→ WORK ORDER:
From the first line of the records below, transcribe each line exactly up to and including the one with "In order to"; pictures stay out.

→ RECORDS FOR THIS EXERCISE:

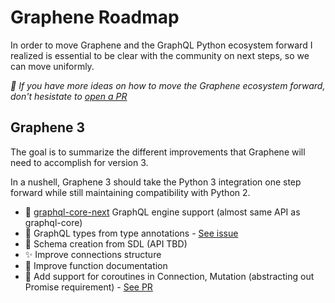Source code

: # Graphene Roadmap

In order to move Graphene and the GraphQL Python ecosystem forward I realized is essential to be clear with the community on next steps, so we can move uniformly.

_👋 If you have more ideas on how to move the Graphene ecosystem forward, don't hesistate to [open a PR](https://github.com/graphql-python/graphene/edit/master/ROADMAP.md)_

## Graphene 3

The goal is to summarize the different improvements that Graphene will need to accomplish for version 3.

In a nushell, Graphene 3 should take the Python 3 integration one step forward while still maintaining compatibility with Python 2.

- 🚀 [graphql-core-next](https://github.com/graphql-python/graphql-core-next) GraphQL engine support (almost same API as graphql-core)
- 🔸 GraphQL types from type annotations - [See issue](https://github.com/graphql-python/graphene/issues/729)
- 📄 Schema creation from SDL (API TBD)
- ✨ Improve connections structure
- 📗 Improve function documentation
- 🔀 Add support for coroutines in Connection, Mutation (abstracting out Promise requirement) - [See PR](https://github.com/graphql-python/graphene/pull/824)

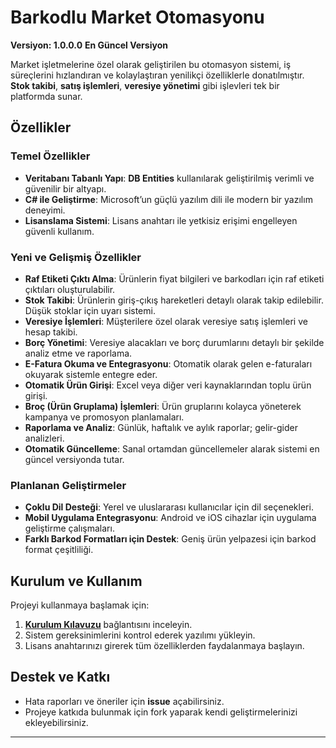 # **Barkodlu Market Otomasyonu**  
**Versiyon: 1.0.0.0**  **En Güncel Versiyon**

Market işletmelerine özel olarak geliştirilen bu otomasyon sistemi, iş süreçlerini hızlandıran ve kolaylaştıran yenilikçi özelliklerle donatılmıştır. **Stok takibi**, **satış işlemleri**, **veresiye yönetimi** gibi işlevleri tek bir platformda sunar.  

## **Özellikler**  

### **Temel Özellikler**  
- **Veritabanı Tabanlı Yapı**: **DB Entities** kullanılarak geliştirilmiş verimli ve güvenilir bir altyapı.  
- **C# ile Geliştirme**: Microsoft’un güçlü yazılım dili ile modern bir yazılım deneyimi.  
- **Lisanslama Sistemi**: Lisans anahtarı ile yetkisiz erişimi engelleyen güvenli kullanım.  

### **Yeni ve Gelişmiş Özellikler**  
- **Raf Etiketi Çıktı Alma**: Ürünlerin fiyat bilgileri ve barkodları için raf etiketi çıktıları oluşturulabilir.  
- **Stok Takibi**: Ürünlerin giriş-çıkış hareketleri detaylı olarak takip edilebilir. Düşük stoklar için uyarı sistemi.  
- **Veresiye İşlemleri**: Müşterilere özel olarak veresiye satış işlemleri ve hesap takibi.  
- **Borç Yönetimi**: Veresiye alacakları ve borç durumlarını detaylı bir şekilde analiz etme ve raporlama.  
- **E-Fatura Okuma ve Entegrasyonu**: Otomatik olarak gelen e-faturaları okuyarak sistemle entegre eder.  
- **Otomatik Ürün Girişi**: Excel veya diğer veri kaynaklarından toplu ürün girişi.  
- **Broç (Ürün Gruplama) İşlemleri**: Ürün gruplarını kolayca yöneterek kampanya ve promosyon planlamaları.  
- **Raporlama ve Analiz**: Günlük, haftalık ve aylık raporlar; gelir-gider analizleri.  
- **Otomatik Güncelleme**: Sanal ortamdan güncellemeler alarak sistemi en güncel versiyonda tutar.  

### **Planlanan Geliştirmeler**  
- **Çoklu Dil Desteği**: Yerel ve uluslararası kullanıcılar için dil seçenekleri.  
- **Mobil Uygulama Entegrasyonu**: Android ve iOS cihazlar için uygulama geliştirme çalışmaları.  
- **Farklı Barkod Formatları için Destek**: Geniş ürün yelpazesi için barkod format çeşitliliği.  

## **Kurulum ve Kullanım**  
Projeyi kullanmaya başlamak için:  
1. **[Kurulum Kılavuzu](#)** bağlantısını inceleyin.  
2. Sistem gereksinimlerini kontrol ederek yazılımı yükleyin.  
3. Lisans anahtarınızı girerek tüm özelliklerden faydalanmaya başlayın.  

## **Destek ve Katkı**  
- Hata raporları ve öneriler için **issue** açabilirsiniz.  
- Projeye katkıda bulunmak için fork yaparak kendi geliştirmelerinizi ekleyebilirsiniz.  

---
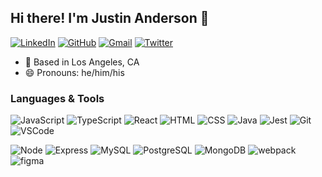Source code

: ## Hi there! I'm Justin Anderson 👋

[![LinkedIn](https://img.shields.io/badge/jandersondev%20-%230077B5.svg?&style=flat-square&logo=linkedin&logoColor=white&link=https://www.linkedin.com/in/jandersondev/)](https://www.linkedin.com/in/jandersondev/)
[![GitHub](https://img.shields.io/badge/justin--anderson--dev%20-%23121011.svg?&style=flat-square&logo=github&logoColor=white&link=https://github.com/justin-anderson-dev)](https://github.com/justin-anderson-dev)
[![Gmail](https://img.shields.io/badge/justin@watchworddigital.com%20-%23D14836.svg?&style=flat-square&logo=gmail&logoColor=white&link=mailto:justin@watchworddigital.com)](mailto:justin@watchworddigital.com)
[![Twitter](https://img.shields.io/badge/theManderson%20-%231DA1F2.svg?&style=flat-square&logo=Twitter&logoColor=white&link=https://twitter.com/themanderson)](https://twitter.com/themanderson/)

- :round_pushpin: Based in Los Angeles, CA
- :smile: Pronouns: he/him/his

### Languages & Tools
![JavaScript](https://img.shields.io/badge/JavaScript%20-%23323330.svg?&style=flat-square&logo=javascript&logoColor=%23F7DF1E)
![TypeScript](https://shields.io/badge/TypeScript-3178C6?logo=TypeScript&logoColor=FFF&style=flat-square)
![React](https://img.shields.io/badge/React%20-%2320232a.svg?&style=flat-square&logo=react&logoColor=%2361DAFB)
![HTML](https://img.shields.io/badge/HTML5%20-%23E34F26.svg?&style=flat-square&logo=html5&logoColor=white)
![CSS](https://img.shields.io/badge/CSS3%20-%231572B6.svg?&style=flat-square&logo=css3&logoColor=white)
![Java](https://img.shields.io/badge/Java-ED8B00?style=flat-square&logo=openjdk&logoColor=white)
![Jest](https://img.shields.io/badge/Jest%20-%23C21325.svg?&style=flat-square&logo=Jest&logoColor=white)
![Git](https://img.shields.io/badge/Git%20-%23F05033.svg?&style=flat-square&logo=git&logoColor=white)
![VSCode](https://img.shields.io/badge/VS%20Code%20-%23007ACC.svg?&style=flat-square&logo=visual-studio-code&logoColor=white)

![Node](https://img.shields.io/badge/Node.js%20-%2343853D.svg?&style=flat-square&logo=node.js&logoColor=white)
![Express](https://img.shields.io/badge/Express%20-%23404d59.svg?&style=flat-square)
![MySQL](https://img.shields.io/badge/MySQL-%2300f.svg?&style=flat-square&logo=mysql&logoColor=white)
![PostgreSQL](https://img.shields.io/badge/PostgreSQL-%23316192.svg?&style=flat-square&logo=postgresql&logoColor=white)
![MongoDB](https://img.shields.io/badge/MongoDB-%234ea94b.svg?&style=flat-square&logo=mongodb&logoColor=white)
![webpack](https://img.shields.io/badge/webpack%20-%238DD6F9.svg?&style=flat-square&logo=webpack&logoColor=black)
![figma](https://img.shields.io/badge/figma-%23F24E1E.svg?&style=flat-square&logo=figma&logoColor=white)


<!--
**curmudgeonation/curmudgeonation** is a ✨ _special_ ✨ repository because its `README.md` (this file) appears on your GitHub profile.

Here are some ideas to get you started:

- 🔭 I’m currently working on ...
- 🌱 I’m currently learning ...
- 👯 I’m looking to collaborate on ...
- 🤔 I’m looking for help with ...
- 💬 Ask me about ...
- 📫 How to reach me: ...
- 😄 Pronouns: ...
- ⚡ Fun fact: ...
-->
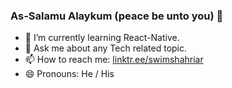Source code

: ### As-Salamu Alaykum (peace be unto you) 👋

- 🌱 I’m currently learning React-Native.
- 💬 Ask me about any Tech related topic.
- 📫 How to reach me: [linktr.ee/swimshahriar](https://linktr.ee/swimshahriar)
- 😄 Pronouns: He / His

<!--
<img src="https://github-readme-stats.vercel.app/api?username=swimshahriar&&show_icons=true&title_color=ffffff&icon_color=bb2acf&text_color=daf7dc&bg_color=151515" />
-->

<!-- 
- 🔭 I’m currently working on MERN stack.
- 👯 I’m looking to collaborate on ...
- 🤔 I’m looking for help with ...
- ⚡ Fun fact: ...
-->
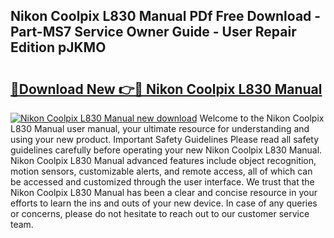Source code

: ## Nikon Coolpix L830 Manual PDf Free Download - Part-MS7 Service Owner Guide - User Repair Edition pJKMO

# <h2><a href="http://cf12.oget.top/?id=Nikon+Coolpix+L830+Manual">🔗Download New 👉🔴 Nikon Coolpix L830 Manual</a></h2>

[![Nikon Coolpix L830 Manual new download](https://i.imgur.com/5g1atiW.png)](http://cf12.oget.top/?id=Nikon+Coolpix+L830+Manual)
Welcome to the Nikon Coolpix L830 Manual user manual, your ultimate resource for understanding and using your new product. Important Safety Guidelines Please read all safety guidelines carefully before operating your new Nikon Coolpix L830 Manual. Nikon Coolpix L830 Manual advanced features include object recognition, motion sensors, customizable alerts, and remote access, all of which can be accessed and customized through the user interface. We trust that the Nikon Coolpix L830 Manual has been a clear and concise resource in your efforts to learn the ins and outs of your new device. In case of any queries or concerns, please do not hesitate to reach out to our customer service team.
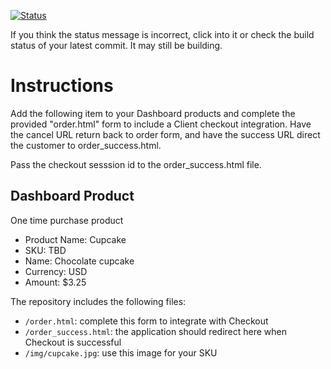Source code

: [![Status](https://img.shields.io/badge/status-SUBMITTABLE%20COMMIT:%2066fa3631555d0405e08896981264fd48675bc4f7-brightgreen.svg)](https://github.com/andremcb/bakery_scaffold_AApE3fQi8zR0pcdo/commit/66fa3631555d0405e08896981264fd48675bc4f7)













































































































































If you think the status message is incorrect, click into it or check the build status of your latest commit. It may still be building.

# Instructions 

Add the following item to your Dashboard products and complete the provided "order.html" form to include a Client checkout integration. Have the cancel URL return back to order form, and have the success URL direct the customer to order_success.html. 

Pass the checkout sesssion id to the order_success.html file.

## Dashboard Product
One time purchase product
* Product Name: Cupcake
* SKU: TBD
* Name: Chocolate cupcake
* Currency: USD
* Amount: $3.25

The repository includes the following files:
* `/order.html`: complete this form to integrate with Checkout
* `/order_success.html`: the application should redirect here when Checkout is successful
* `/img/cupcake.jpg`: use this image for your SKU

→ TASK ANSWER:
Source code

: # Graphene Roadmap

In order to move Graphene and the GraphQL Python ecosystem forward I realized is essential to be clear with the community on next steps, so we can move uniformly.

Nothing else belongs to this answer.